Problem statement
From the records beneath, determine how many lines contain "ground" and report only that figure.

Records to use
========
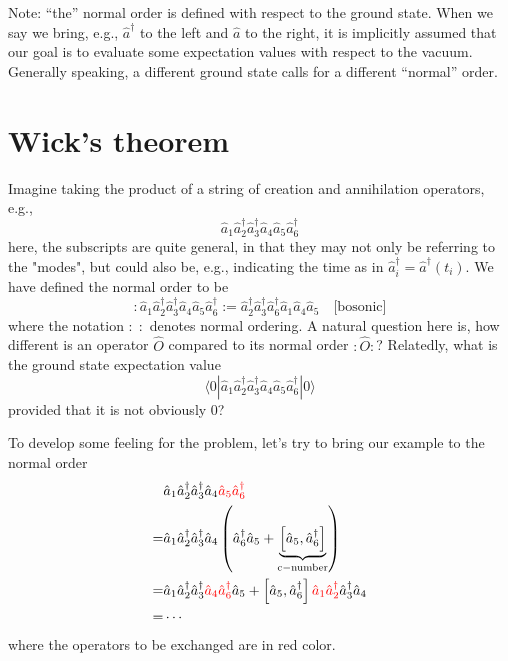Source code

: Note: ``the'' normal order is defined with respect to the ground state. When we say we bring, e.g., $\hat{a}^\dagger$ to the left and $\hat{a}$ to the right, it is implicitly assumed that our goal is to evaluate some expectation values with respect to the vacuum. Generally speaking, a different ground state calls for a different ``normal'' order.

\section{Wick's theorem}

Imagine taking the product of a string of creation and annihilation operators, e.g.,
\[ \hat{a}_1\hat{a}_{2}^{\dagger}\hat{a}_{3}^{\dagger}\hat{a}_4\hat{a}_5\hat{a}_{6}^{\dagger}\]
here, the subscripts are quite general, in that they may not only be referring to the "modes", but could also be, e.g., indicating the time as in $\hat{a}_{i}^{\dagger}=\hat{a}^{\dagger}\left( t_i \right)$. We have defined the normal order to be
\[ :\hat{a}_1\hat{a}_{2}^{\dagger}\hat{a}_{3}^{\dagger}\hat{a}_4\hat{a}_5\hat{a}_{6}^{\dagger}:=\hat{a}_{2}^{\dagger}\hat{a}_{3}^{\dagger}\hat{a}_{6}^{\dagger}\hat{a}_1\hat{a}_4\hat{a}_5\quad [\mathrm{bosonic]}\]
where the notation $:\;:$ denotes normal ordering. A natural question here is, how different is an operator $\hat{O}$ compared to its normal order $:\hat{O}:$? Relatedly, what is the ground state expectation value
\[ \langle 0|\hat{a}_1\hat{a}_{2}^{\dagger}\hat{a}_{3}^{\dagger}\hat{a}_4\hat{a}_5\hat{a}_{6}^{\dagger}|0\rangle \]
provided that it is not obviously $0$?

To develop some feeling for the problem, let's try to bring our example to the normal order
\begin{align*}
    &\hat{a}_1\hat{a}_{2}^{\dagger}\hat{a}_{3}^{\dagger}\hat{a}_4{\color{red} \hat{a}_5\hat{a}_{6}^{\dagger}}\\
    =&\hat{a}_1\hat{a}_{2}^{\dagger}\hat{a}_{3}^{\dagger}\hat{a}_4\left( \hat{a}_{6}^{\dagger}\hat{a}_5+\underset{\mathrm{c}-\mathrm{number}}{\underbrace{\left[ \hat{a}_5,\hat{a}_{6}^{\dagger} \right] }} \right) \\
    =&\hat{a}_1\hat{a}_{2}^{\dagger}\hat{a}_{3}^{\dagger}{\color{red} \hat{a}_4\hat{a}_{6}^{\dagger}}\hat{a}_5+\left[ \hat{a}_5,\hat{a}_{6}^{\dagger} \right] {\color{red} \hat{a}_1\hat{a}_{2}^{\dagger}}\hat{a}_{3}^{\dagger}\hat{a}_4\\
    =&\cdots
\end{align*}
where the operators to be exchanged are in red color.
========
Answer box
2